**Instructions to follow**: Using the data below, copy every line that contains the word "assets".

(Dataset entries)
________________________________________
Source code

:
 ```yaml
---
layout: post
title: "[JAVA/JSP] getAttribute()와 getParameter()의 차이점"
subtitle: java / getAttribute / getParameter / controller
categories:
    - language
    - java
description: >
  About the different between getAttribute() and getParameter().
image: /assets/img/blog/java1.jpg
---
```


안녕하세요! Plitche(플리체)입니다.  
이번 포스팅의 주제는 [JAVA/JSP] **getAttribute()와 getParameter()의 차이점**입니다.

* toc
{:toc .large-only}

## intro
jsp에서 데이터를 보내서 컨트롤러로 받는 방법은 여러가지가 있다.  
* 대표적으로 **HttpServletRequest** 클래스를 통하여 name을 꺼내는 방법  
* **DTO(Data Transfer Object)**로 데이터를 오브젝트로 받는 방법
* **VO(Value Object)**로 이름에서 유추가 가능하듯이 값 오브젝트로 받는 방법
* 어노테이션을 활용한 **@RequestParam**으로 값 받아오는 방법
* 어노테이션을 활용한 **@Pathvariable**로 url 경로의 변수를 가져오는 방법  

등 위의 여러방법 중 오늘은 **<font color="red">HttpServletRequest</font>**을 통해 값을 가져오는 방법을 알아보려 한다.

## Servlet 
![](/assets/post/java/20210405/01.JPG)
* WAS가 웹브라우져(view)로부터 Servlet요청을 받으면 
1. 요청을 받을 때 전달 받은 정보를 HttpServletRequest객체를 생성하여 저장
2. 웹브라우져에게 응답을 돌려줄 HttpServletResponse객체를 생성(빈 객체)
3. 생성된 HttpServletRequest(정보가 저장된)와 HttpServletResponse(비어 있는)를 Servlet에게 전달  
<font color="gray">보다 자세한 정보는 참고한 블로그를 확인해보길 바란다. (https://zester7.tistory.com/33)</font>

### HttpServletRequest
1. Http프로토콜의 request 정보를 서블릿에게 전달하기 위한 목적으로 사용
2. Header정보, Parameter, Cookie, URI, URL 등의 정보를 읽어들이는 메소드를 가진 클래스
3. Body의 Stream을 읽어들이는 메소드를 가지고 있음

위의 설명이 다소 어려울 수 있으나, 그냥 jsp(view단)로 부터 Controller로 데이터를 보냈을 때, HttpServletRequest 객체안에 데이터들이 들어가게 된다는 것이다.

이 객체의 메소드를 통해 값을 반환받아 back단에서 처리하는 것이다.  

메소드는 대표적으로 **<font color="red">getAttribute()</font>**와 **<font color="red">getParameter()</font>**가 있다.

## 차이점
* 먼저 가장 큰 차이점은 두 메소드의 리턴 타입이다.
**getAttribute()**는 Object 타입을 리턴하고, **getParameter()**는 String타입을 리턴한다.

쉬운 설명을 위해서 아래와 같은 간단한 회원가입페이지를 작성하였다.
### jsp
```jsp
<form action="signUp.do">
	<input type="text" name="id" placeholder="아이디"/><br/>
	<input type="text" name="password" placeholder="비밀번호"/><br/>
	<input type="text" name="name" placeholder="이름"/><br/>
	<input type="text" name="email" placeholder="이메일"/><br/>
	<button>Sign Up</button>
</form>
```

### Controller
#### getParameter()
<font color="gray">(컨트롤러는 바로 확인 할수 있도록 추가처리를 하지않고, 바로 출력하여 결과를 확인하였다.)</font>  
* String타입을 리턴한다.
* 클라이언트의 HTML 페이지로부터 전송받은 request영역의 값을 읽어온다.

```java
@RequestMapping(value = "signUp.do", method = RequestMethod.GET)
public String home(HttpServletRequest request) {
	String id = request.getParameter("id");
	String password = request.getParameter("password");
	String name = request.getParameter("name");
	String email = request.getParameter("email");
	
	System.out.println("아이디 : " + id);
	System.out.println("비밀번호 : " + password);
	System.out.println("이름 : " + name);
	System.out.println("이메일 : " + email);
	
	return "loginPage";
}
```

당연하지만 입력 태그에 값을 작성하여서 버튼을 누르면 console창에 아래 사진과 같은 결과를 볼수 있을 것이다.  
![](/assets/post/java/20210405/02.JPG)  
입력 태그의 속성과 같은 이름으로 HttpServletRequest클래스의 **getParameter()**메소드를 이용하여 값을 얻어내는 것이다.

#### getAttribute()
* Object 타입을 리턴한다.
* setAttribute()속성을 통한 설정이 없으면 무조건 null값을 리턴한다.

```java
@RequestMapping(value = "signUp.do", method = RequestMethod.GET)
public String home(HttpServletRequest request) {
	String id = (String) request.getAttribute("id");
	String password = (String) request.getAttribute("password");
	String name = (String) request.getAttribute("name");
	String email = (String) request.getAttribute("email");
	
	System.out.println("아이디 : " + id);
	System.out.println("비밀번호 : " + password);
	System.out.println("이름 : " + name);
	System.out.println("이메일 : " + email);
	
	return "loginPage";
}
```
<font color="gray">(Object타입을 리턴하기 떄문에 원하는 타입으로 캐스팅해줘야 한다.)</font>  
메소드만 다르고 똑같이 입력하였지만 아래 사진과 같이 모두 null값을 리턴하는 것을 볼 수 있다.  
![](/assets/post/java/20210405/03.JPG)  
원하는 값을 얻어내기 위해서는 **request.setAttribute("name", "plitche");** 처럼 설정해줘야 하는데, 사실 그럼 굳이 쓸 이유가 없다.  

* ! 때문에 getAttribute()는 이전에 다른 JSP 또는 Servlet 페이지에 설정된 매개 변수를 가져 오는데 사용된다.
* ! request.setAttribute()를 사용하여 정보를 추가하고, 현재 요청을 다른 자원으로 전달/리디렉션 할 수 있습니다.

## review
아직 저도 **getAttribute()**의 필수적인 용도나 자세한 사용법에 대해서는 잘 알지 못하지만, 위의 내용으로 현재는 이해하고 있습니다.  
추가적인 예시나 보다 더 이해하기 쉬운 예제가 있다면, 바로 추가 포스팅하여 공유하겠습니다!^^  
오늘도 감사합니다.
________________________________________
**Task answer**:
image: /assets/img/blog/java1.jpg
![](/assets/post/java/20210405/01.JPG)
![](/assets/post/java/20210405/02.JPG)  
![](/assets/post/java/20210405/03.JPG)  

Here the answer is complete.